Une révolution est un changement brusque dans la vie d’une nation. On associe souvent les mouvements révolutionnaires à des périodes chaotiques et violentes. Pourtant, la Révolution tranquille qu’entreprend le Québec en 1960, est un parfait exemple de révolution pacifiste. Ce soulèvement populaire entraînera des changements sociaux drastiques, une brusque rupture entre religion et politique et le fleurissement de l’économie québécoise. En seulement une décennie, le Québec, qui hérite du régime français dans son intime rapport avec la religion catholique, devient officiellement un état laïc. Cette révolution est un tournant dans l’histoire des Canadiens français, elle restera fièrement gravée dans la mémoire collective du peuple québécois.
La Grande Noirceur
À la fin de la deuxième guerre mondiale, malgré la prospérité économique de l’Amérique du Nord, les Canadiens français se voient littéralement marginalisés. L’après- guerre annonce une grande noirceur économique et sociale pour le peuple québécois. Les Canadiens français représentent la majorité de la population de la province du Québec et pourtant peu d’entre eux contrôlent l’économie québécoise. L’économie de cette province dépend beaucoup des investisseurs étrangers, notamment américains, qui exploitent ses ressources naturelles. Jugés comme incompétents par leur caractère latin et catholique, la plupart des Québécois occupent des postes de subalternes. Leur revenu moyen est nettement inférieur à celui de n’importe quel autre groupe ethnique du Canada.

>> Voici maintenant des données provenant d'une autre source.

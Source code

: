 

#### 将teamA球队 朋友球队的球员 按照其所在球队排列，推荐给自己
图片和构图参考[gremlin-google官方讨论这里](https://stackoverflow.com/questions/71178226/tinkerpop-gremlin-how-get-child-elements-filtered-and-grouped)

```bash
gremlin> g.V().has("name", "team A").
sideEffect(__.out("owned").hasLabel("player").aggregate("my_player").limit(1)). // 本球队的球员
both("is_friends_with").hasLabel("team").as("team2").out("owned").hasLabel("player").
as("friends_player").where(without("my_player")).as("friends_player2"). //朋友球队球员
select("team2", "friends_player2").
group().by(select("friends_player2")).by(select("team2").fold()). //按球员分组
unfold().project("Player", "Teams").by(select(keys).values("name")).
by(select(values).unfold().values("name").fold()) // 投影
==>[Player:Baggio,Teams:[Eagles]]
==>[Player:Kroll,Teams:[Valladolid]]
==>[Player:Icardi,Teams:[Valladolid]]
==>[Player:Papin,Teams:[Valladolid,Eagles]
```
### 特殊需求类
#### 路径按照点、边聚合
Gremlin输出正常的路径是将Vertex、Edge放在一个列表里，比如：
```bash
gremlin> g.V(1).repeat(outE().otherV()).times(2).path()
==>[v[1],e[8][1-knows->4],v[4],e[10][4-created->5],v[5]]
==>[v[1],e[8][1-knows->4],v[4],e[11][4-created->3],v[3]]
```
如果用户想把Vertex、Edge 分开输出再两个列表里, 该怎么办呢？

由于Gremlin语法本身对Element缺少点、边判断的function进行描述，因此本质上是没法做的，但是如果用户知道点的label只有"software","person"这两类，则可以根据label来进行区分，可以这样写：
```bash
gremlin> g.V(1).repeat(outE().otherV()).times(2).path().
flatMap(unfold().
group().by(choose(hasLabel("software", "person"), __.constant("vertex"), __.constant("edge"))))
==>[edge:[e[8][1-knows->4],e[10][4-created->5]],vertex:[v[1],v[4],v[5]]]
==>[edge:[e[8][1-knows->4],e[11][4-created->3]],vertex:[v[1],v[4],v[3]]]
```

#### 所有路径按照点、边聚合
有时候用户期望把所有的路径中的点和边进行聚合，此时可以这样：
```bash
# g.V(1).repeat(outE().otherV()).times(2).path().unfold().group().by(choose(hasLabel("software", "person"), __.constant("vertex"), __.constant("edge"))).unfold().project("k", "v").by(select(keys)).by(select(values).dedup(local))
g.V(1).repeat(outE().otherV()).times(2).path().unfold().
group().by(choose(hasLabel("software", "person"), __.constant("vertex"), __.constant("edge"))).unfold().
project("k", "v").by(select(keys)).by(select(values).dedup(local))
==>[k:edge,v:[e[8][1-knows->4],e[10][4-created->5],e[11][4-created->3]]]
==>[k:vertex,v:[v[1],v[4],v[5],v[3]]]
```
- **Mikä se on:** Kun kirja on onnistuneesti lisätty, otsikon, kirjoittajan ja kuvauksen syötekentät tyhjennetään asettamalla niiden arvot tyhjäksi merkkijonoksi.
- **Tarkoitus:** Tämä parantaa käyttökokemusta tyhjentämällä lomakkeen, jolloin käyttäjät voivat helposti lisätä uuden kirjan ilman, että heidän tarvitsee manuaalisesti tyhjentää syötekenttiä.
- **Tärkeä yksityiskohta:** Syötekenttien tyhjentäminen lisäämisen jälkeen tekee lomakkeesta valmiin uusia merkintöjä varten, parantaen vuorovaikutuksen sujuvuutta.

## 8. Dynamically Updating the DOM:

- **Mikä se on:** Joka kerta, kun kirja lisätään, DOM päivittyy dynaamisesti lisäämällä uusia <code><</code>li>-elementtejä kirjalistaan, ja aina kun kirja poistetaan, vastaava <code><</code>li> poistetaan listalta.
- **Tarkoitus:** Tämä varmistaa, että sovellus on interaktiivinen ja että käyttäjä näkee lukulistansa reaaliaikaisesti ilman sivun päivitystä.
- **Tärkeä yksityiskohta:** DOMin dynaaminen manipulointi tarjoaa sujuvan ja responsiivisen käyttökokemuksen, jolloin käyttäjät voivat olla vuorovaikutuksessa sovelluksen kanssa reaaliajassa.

Le premier ministre québécois, Maurice Duplessis, est à la tête d’un régime traditionaliste. Le conservatisme clérical retarde le Québec par rapport aux autres sociétés nord-américaines, et l’omniprésence de l’église catholique l’isole du monde moderne. La grande noirceur rend la révolution tranquille nécessaire et cette révolution entraînera donc le réveil du Québec après une longue hibernation.
« Maîtres chez nous »
« Maîtres chez nous » est le slogan qu’adopte Jean Lesage, candidat aux élections, pour sa campagne. C’est aussi l’un des slogans les plus significatifs de cette révolution car en effet, il indique clairement ce que le peuple québécois cherche à accomplir; se forger une nouvelle identité. Durant cette période révolutionnaire, de nombreuses réformes sont mises en place et ce dans presque tous les domaines.
Avec la révolution tranquille, on assiste à l’effondrement de l’Église catholique. Cette rupture est un premier pas vers la modernité. Et elle ne se fait pas uniquement au niveau politique, la majorité des Québécois délaisse la religion au point que la pratique religieuse au Québec devient la plus faible en Amérique du Nord. Également un des plus grands changements qu’apporte la révolution tranquille est la création du ministère de l’éducation qui prend le contrôle des institutions académiques. Beaucoup d’évêques s’y opposeront car ils jugent que l’éducation chrétienne est mise de côté. Richard Côté, citoyen québécois qui a vécu la révolution tranquille explique les bienfaits d’une telle révolte selon lui : « La révolution tranquille a permis à une majorité de Québécois de ma génération d’avoir accès à l’éducation et ainsi sortir de l’ignorance et obtenir des emplois de plus haut niveau. Le Québec qui était jusque-là dirigé presque uniquement par des anglophones a été pris d’assaut par ces francophones qui ont repris en main leur “pays”».
L’affranchissement de l’em-prise du clergé est pourtant son souvenir le plus marquant. D’autres changements ont lieu, les hôpitaux ne sont plus dirigés par les religieux et de nombreuses réformes vont créer un système d’assurance maladie. Un grand nombre de sociétés privées sont nationalisées, la compagnie d’hydroélectricité, Hydro-Québec, devient alors le moteur de l’économie québécoise. Mais en quoi cette révolution, que l’on compare souvent à mai 68, est-elle si représentative du peuple québécois ? « Je pense que depuis toujours, les Québécois sont pacifiques et que c’est pour cette raison que la révolution a été tranquille. On n’a qu’à se rappeler les deux référendums perdus sur la souveraineté dans les années 1980 et 1990 ; la suite a été aussi bien tranquille et sans aucune violence. Je pense également que la fierté et l’identité québécoises sont nées de cette sortie de ce qu’on appelait à l’époque la grande noirceur », poursuit-t-il. La révolution tranquille est sans doute le fait historique le plus marquant de l’histoire du Québec.